We will instruct Customs to continue to collect cash deposits for
non-reviewed companies at the most recent company-specific or country-
wide rate applicable to the company. Accordingly, the cash deposit
rates that will be applied to non-reviewed companies covered by this
order will be the rate for that company established in the most
recently completed administrative proceeding conducted under the Act,
as amended by the URAA. If such a review has not been conducted, the
rate established in the most recently completed administrative
proceeding pursuant to the statutory provisions that were in effect
prior to the URAA amendments is applicable. See 1992/93 Final Results,
61 FR at 28842. These rates shall apply to all non-reviewed companies
until a review of a company assigned these rates is requested. In
addition, for the period January 1, 1997 through December 31, 1997, the
assessment rates applicable to all non-reviewed companies covered by
this order are the cash deposit rates in effect at the time of entry.

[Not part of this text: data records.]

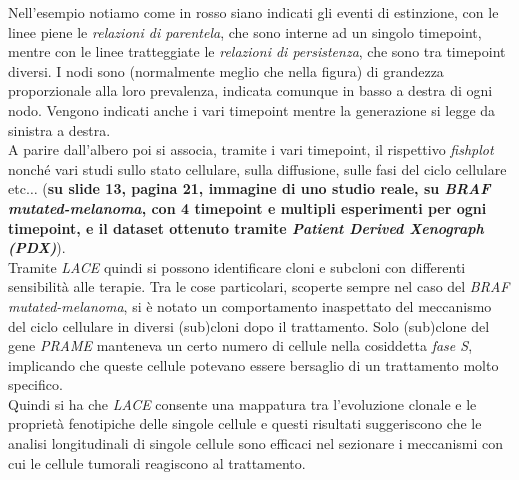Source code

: \documentclass[a4paper,12pt, oneside]{book}
\begin{document}
Nell'esempio notiamo come in rosso siano indicati gli eventi di estinzione, con
le linee piene le \textit{relazioni di parentela}, che sono interne ad un
singolo timepoint, mentre con le linee
tratteggiate le \textit{relazioni di persistenza}, che sono tra timepoint
diversi. I nodi sono (normalmente 
meglio che nella figura) di grandezza proporzionale alla loro prevalenza,
indicata comunque in basso a destra di ogni nodo. Vengono indicati anche i vari
timepoint mentre la generazione si legge da sinistra a destra.\\
A parire dall'albero poi si associa, tramite i vari timepoint, il rispettivo
\textit{fishplot} nonché vari studi sullo stato cellulare, sulla diffusione,
sulle fasi del ciclo cellulare etc$\ldots$ (\textbf{su slide 13, pagina 21,
  immagine di uno studio reale, su \textit{BRAF mutated-melanoma}, con 4
  timepoint e multipli esperimenti per ogni timepoint, e il dataset ottenuto
  tramite \emph{Patient Derived Xenograph (\textit{PDX})}}). \\ 
Tramite \textit{LACE} quindi si possono identificare cloni e subcloni con
differenti sensibilità alle terapie. Tra le cose particolari, scoperte sempre
nel caso del \textit{BRAF mutated-melanoma}, si è notato un comportamento
inaspettato del meccanismo del ciclo cellulare in diversi (sub)cloni dopo il
trattamento. Solo (sub)clone del gene \textit{PRAME} manteneva un certo numero
di cellule nella cosiddetta \textit{fase S}, implicando che queste cellule
potevano essere bersaglio di un trattamento molto specifico.\\
Quindi si ha che \textit{LACE} consente una mappatura tra l'evoluzione clonale e
le proprietà fenotipiche delle singole cellule e questi risultati suggeriscono
che le analisi longitudinali di singole cellule sono efficaci nel sezionare i
meccanismi con cui le cellule tumorali reagiscono al trattamento. 
\end{document}
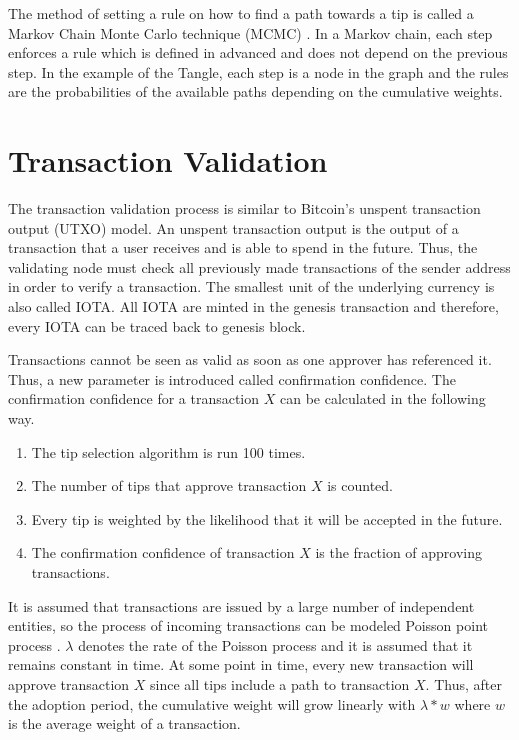 The method of setting a rule on how to find a path towards a tip is called a Markov Chain Monte Carlo technique (MCMC) \cite{mcmc}. In a Markov chain, each step enforces a rule which is defined in advanced and does not depend on the previous step. In the example of the Tangle, each step is a node in the graph and the rules are the probabilities of the available paths depending on the cumulative weights.

\section{Transaction Validation}\label{transaction-validation}
The transaction validation process is similar to Bitcoin's unspent transaction output (UTXO) model. An unspent transaction output is the output of a transaction that a user receives and is able to spend in the future. Thus, the validating node must check all previously made transactions of the sender address in order to verify a transaction. The smallest unit of the underlying currency is also called IOTA. All IOTA are minted in the genesis transaction and therefore, every IOTA can be traced back to genesis block. 

Transactions cannot be seen as valid as soon as one approver has referenced it. Thus, a new parameter is introduced called confirmation confidence. The confirmation confidence for a transaction $X$ can be calculated in the following way.

\begin{enumerate}
    \item The tip selection algorithm is run 100 times.
    \item The number of tips that approve transaction $X$ is counted.
    \item Every tip is weighted by the likelihood that it will be accepted in the future.
    \item The confirmation confidence of transaction $X$ is the fraction of approving transactions.
\end{enumerate}

It is assumed that transactions are issued by a large number of independent entities, so the process of incoming transactions can be modeled Poisson point process \cite{the-tangle}. $\lambda$ denotes the rate of the Poisson process and it is assumed that it remains constant in time. At some point in time, every new transaction will approve transaction $X$ since all tips include a path to transaction $X$. Thus, after the adoption period, the cumulative weight will grow linearly with $\lambda * w$ where $w$ is the average weight of a transaction.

This notice serves as a reminder to parties subject to
administrative protective order (APO) of their responsibility
concerning the disposition of proprietary information disclosed under
APO in accordance with 19 CFR 351.305(a)(3). Timely written
notification of return/destruction of APO materials or conversion to
judicial protective order is hereby requested. Failure to comply is a
violation of the APO.
This administrative review is issued and published in accordance
with sections 751(a)(1) and 777(i)(1) of the Act (19 U.S.C.
1675(a)(1)).
Dated: September 7, 1999.
Richard W. Moreland,
Acting Assistant Secretary for Import Administration.